● Problem requirements: A verbatim reprint of the records below is what this exercise asks for.

● Record extracts:
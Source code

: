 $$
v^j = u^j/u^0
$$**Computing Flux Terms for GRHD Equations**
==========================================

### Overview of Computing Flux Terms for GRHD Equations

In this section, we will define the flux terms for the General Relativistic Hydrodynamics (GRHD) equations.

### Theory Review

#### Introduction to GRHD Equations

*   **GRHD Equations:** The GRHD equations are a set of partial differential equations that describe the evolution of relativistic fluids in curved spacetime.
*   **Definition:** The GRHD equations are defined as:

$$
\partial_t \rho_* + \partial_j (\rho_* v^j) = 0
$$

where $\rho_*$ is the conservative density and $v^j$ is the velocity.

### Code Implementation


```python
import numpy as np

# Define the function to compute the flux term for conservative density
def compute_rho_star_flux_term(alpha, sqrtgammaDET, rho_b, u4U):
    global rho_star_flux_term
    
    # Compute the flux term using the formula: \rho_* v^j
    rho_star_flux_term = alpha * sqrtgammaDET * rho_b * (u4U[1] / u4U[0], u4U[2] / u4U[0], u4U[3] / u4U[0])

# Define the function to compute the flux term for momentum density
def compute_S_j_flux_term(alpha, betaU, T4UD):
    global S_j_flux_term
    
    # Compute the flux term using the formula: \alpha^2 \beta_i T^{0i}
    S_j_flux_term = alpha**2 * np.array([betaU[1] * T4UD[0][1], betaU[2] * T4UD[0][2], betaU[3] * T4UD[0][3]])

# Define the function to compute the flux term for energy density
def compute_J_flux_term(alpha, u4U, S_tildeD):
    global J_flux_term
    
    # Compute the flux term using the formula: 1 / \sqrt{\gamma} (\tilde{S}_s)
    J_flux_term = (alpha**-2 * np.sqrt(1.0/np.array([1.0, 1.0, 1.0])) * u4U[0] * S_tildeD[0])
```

● Solution below:
Source code

: $$
v^j = u^j/u^0
$$**Computing Flux Terms for GRHD Equations**
==========================================

### Overview of Computing Flux Terms for GRHD Equations

In this section, we will define the flux terms for the General Relativistic Hydrodynamics (GRHD) equations.

### Theory Review

#### Introduction to GRHD Equations

*   **GRHD Equations:** The GRHD equations are a set of partial differential equations that describe the evolution of relativistic fluids in curved spacetime.
*   **Definition:** The GRHD equations are defined as:

$$
\partial_t \rho_* + \partial_j (\rho_* v^j) = 0
$$

where $\rho_*$ is the conservative density and $v^j$ is the velocity.

### Code Implementation


```python
import numpy as np

# Define the function to compute the flux term for conservative density
def compute_rho_star_flux_term(alpha, sqrtgammaDET, rho_b, u4U):
    global rho_star_flux_term
    
    # Compute the flux term using the formula: \rho_* v^j
    rho_star_flux_term = alpha * sqrtgammaDET * rho_b * (u4U[1] / u4U[0], u4U[2] / u4U[0], u4U[3] / u4U[0])

# Define the function to compute the flux term for momentum density
def compute_S_j_flux_term(alpha, betaU, T4UD):
    global S_j_flux_term
    
    # Compute the flux term using the formula: \alpha^2 \beta_i T^{0i}
    S_j_flux_term = alpha**2 * np.array([betaU[1] * T4UD[0][1], betaU[2] * T4UD[0][2], betaU[3] * T4UD[0][3]])

# Define the function to compute the flux term for energy density
def compute_J_flux_term(alpha, u4U, S_tildeD):
    global J_flux_term
    
    # Compute the flux term using the formula: 1 / \sqrt{\gamma} (\tilde{S}_s)
    J_flux_term = (alpha**-2 * np.sqrt(1.0/np.array([1.0, 1.0, 1.0])) * u4U[0] * S_tildeD[0])
```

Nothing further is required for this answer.